In seinem 2020 erschienenen Buch schreibt Martin Specht nicht über den Amazonas, er schreibt im Amazonas. Seine bildhafte Sprache vermittelt das Gefühl, selbst durch den Dschungel zu streifen und dabei plötzlich von einer mariá palitos, einer Gespenstschrecke, überrascht zu werden. Die Leserin hört schon fast die Regentropfen auf den Baumkronen und spürt die drückende Hitze. Die Moskitostiche zu fühlen bleibt allen Lesenden zum Glück erspart. Martin Specht gibt einen umfassenden Überblick über das komplexe System Amazonas. Anstatt sich jedoch auf ein spezifisches Thema zu beziehen, erklärt er die Zusammenhänge vieler unterschiedlicher Themen. Dabei beschreibt er zunächst das Ökosystem Regenwald, anschließend wie sich indigene Gruppen dieses System zunutze machen und dann wie ihre Lebensweise von Missionaren, NGOs und politischen Prozessen einerseits aufrechterhalten, andererseits bedroht wird.
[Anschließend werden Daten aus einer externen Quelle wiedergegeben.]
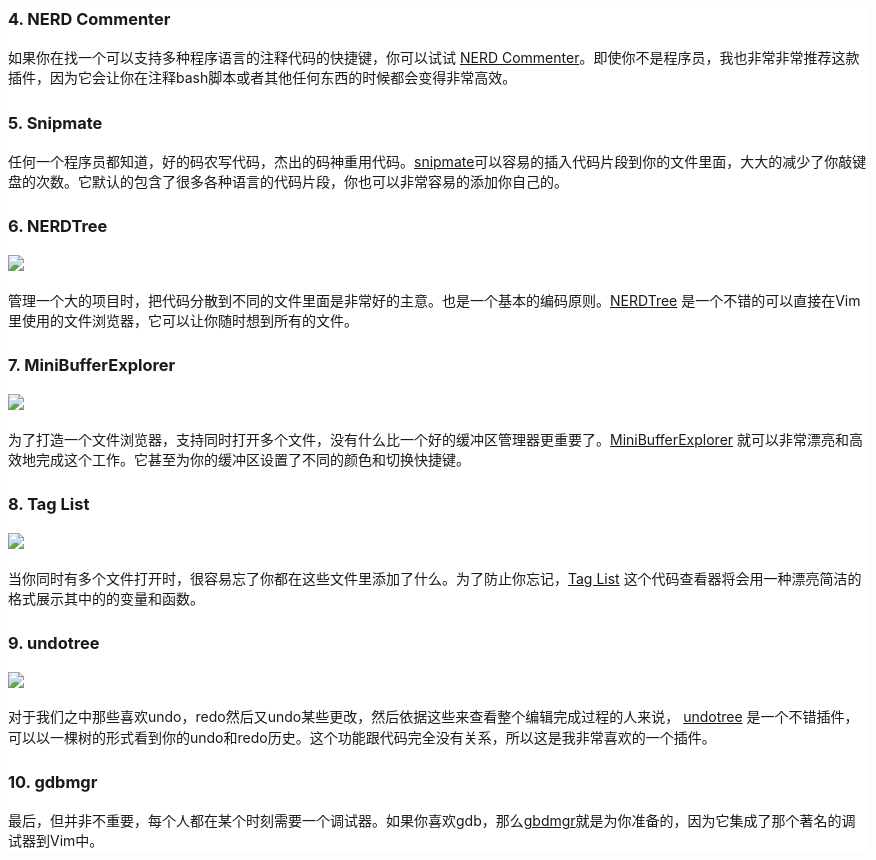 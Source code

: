 
### 4. NERD Commenter


如果你在找一个可以支持多种程序语言的注释代码的快捷键，你可以试试 [NERD Commenter](https://github.com/scrooloose/nerdcommenter)。即使你不是程序员，我也非常非常推荐这款插件，因为它会让你在注释bash脚本或者其他任何东西的时候都会变得非常高效。


### 5. Snipmate


任何一个程序员都知道，好的码农写代码，杰出的码神重用代码。[snipmate](https://github.com/garbas/vim-snipmate)可以容易的插入代码片段到你的文件里面，大大的减少了你敲键盘的次数。它默认的包含了很多各种语言的代码片段，你也可以非常容易的添加你自己的。


### 6. NERDTree


![](/data/attachment/album/201407/02/223017q0puznjabjaujzez.jpg)


管理一个大的项目时，把代码分散到不同的文件里面是非常好的主意。也是一个基本的编码原则。[NERDTree](https://github.com/scrooloose/nerdtree) 是一个不错的可以直接在Vim里使用的文件浏览器，它可以让你随时想到所有的文件。


### 7. MiniBufferExplorer


![](/data/attachment/album/201407/02/223030a8sw839lsljjms9m.jpg)


为了打造一个文件浏览器，支持同时打开多个文件，没有什么比一个好的缓冲区管理器更重要了。[MiniBufferExplorer](http://www.vim.org/scripts/script.php?script_id=159) 就可以非常漂亮和高效地完成这个工作。它甚至为你的缓冲区设置了不同的颜色和切换快捷键。


### 8. Tag List


![](/data/attachment/album/201407/02/223051x3f663649aju4jau.jpg)


当你同时有多个文件打开时，很容易忘了你都在这些文件里添加了什么。为了防止你忘记，[Tag List](http://www.vim.org/scripts/script.php?script_id=273) 这个代码查看器将会用一种漂亮简洁的格式展示其中的的变量和函数。


### 9. undotree


![](/data/attachment/album/201407/02/223100nut9avccu9g9g34v.jpg)


对于我们之中那些喜欢undo，redo然后又undo某些更改，然后依据这些来查看整个编辑完成过程的人来说， [undotree](https://github.com/mbbill/undotree) 是一个不错插件，可以以一棵树的形式看到你的undo和redo历史。这个功能跟代码完全没有关系，所以这是我非常喜欢的一个插件。


### 10. gdbmgr


最后，但并非不重要，每个人都在某个时刻需要一个调试器。如果你喜欢gdb，那么[gbdmgr](http://vim.sourceforge.net/scripts/script.php?script_id=4104)就是为你准备的，因为它集成了那个著名的调试器到Vim中。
Nach einem kurzen Exkurs über die ersten Entdecker des Regenwaldes befasst er sich mit den Interessen verschiedener Akteure im Amazonas.
Reibungslos gehen die Themen ineinander über. Zuweilen jedoch mutet das Buch selbst an wie ein Dschungel, den es zu durchforsten gilt: Specht diskutiert die Gefahren für indigene Völker, sei es durch Missionare oder die derzeitige Ausrichtung der brasilianischen Regierung, dann wieder verknüpft er die Ziele der Pariser Klimakonferenz mit Guerilla-Kriegen und der Arbeit von NGOs, bevor er wieder auf seine persönlichen Erfahrungen zurückkommt.
"Gefahr für die grüne Lunge der Welt" ist kein klassisches, ausschließlich auf die Vertiefung eines Aspektes ausgerichtetes Sachbuch. Der Autor fokussiert sich besonders auf die Lebensweise indigener Völker und wie die moderne Gesellschaft von diesen etwas für den Erhalt des Amazonas lernen kann. Spechts Buch erinnert an einen Essay über das Nebeneinander und Miteinander von Mensch und Natur am Beispiel des Amazonas. Und in diesem Sinne liefert es eine mitreißende Momentaufnahme.